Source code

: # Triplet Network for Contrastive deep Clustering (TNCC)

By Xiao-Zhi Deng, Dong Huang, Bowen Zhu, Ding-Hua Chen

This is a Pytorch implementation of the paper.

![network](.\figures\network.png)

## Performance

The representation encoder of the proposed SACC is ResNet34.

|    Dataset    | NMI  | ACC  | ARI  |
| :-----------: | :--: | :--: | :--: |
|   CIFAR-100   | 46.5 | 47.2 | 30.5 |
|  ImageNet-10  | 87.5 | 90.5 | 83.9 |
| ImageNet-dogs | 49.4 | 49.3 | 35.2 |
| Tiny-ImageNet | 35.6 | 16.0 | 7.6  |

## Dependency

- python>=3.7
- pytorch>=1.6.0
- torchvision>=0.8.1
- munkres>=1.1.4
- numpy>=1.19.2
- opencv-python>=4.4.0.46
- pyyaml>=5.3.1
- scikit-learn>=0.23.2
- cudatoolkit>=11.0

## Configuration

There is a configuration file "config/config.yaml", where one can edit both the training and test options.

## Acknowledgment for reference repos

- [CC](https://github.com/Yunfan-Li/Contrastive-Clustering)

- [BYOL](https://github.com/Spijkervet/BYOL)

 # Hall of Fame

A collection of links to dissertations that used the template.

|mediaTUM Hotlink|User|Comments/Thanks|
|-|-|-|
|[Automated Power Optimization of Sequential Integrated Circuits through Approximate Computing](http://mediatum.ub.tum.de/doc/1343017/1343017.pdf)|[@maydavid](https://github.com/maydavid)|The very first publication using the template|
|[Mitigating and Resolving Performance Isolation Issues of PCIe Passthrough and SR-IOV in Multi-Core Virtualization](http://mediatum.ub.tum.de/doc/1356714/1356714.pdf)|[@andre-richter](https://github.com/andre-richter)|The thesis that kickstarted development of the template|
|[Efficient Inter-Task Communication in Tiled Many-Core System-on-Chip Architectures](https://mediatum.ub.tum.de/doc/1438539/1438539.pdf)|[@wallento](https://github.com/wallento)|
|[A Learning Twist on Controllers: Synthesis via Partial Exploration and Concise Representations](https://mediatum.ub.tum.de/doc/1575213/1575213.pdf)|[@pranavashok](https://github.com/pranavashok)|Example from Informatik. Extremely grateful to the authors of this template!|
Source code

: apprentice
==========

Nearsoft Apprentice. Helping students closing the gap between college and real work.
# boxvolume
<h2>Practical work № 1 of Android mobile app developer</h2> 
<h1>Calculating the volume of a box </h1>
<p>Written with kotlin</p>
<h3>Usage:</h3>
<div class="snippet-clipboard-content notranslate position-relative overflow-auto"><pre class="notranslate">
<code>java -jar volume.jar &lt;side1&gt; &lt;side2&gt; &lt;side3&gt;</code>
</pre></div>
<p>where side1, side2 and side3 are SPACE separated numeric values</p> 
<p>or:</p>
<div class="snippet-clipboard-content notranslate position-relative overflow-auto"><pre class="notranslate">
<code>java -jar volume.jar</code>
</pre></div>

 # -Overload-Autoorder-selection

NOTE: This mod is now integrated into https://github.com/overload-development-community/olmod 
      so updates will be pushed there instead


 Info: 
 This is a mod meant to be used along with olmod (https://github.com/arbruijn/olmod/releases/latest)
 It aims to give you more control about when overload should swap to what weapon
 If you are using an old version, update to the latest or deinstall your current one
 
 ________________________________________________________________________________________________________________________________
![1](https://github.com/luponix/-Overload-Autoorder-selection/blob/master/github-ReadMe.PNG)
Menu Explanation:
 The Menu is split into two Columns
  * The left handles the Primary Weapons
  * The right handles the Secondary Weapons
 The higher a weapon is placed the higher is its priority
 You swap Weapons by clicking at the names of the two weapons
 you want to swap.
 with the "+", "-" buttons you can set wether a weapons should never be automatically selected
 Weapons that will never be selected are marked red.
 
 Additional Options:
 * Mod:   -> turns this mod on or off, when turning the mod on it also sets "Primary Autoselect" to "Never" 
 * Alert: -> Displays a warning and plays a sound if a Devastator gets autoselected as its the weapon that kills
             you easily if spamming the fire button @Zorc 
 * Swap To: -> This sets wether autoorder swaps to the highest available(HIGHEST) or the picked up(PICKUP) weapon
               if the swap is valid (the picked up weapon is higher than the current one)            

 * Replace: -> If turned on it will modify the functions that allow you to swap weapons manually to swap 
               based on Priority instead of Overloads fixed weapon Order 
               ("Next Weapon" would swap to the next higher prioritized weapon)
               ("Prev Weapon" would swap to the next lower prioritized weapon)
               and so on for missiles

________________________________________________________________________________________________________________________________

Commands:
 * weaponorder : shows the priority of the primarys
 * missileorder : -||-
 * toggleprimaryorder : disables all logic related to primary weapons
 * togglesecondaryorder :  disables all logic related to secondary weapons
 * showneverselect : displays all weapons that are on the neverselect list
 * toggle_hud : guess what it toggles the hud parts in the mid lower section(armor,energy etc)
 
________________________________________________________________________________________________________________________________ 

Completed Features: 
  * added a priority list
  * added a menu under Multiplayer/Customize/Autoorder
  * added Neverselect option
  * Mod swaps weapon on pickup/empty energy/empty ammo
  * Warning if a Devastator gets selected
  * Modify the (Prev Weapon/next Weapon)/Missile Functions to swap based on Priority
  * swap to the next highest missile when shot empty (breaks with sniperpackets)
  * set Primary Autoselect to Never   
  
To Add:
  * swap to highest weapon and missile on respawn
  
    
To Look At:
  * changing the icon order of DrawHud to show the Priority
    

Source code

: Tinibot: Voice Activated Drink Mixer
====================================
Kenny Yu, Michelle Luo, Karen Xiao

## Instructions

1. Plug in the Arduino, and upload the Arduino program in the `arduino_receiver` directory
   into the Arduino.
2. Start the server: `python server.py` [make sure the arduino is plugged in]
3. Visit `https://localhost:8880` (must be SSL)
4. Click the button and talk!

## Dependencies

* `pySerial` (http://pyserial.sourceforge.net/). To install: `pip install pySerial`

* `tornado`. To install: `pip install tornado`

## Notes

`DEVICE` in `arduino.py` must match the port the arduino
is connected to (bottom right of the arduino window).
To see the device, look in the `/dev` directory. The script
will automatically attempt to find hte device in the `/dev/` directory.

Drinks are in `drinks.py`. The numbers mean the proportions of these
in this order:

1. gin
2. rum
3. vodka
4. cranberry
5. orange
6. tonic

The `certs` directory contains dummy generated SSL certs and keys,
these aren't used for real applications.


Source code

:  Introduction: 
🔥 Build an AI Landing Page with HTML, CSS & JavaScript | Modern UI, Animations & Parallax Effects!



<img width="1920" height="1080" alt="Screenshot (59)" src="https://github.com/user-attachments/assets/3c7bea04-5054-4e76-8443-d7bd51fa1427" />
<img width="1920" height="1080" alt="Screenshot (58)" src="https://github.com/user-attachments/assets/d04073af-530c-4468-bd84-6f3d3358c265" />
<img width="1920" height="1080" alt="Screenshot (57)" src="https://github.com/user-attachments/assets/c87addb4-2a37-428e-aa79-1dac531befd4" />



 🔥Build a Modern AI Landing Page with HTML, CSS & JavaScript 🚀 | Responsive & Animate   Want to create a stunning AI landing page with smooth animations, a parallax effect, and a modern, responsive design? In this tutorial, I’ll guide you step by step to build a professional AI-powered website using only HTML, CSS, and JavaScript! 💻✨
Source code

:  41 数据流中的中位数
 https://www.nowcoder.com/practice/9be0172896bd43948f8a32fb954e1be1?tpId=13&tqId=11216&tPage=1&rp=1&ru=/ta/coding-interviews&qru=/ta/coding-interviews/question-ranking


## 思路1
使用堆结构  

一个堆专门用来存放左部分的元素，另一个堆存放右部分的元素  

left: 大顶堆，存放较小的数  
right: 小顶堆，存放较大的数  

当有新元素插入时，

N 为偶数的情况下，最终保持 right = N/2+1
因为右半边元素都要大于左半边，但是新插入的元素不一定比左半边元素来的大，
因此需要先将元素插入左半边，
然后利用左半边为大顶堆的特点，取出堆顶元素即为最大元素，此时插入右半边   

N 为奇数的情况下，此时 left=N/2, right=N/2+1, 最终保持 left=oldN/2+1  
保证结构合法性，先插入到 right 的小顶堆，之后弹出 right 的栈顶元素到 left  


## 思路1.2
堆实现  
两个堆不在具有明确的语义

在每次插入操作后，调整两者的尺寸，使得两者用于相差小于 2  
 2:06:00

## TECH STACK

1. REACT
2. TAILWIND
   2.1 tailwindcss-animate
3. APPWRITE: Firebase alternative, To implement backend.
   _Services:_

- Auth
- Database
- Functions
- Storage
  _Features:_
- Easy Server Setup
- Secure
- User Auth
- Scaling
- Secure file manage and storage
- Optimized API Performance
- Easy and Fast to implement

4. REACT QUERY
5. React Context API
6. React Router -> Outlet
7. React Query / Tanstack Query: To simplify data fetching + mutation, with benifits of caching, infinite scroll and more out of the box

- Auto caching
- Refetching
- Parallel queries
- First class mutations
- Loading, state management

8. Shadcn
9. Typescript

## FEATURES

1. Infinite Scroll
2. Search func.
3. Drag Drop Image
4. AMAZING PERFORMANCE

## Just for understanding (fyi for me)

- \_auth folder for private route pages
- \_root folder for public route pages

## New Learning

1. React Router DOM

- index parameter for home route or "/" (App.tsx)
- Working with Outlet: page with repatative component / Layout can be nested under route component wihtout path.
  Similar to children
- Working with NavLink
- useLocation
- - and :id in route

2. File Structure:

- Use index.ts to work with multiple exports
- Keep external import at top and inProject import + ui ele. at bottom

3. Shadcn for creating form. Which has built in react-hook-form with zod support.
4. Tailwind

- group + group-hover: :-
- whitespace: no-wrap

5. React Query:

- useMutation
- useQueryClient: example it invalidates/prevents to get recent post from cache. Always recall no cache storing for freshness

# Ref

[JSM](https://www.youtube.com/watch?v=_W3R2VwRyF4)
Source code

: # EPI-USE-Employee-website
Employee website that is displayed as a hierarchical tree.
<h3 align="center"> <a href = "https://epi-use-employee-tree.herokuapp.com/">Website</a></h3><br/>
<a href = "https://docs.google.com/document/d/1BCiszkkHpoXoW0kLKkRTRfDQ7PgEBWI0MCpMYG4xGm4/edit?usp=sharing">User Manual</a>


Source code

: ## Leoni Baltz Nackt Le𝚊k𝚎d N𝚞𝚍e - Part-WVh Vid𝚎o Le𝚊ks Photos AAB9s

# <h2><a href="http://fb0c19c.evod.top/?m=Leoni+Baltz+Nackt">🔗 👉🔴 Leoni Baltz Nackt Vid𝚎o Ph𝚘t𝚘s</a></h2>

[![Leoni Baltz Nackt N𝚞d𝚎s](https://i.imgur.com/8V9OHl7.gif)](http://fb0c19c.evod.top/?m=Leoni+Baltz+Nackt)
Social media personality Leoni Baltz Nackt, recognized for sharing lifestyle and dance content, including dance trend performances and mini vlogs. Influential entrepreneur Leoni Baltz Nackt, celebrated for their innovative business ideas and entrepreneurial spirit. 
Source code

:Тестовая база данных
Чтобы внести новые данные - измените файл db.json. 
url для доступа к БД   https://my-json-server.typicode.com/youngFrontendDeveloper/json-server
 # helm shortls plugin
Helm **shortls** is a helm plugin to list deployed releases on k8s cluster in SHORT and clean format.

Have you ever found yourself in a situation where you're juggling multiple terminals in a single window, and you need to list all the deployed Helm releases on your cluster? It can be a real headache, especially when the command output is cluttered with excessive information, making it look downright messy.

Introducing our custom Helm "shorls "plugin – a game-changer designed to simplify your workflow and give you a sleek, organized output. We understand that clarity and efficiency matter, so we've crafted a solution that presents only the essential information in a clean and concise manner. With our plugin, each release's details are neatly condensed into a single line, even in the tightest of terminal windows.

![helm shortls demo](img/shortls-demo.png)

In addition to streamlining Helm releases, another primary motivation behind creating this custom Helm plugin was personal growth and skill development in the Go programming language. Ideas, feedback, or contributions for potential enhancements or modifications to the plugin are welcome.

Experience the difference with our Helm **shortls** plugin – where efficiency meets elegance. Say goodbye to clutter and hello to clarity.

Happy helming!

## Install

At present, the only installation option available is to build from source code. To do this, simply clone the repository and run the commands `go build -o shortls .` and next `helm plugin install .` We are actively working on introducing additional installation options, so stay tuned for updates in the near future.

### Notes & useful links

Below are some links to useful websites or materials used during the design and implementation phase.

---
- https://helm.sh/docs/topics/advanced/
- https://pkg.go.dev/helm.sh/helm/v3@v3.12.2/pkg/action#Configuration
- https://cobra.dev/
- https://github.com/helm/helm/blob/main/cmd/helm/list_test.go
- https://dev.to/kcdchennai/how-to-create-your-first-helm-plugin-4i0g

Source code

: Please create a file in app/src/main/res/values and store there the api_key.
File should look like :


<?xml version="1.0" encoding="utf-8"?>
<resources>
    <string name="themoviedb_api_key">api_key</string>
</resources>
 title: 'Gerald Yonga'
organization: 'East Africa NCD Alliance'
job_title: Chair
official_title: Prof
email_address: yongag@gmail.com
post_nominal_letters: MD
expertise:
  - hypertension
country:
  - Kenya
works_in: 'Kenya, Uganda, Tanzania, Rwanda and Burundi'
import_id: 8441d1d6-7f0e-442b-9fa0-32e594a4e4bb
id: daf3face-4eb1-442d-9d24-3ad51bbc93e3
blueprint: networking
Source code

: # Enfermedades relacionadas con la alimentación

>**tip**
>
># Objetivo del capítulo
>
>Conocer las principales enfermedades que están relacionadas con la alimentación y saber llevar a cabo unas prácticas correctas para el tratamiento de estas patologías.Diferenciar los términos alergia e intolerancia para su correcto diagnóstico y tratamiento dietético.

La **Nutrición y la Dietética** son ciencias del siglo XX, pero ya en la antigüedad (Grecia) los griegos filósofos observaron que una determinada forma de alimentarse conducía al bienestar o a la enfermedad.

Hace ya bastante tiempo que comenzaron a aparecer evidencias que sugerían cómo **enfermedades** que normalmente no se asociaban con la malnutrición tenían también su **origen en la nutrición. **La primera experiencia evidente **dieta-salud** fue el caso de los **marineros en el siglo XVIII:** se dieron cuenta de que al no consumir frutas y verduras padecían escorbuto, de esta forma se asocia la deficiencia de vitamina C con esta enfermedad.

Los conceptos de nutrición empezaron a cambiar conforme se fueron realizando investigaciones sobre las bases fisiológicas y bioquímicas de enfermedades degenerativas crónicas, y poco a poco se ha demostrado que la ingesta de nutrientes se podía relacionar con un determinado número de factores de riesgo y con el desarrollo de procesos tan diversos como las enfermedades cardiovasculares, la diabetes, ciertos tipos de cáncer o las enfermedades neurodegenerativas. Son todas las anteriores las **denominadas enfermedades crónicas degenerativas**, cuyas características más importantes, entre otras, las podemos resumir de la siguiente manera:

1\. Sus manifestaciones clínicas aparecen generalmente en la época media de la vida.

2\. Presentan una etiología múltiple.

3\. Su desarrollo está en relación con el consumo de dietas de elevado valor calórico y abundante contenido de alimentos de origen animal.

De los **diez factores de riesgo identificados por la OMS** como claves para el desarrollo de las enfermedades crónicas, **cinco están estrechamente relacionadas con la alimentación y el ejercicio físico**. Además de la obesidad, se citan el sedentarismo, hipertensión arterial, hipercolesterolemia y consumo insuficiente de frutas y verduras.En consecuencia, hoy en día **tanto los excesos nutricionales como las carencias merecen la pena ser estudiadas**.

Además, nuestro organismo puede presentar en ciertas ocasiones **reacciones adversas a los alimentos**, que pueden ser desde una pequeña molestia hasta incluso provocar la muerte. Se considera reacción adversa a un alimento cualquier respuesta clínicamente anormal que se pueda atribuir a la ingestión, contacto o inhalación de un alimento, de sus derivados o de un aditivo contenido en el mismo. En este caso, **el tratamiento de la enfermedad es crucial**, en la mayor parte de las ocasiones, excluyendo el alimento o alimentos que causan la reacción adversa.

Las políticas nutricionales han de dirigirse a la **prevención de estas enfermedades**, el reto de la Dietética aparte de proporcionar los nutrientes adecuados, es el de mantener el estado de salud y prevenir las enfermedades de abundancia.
.....
WHAT IS EXPECTED:
Find and copy each line of the data where "folder" is present.

YOUR SOLUTION:
- \_auth folder for private route pages
- \_root folder for public route pages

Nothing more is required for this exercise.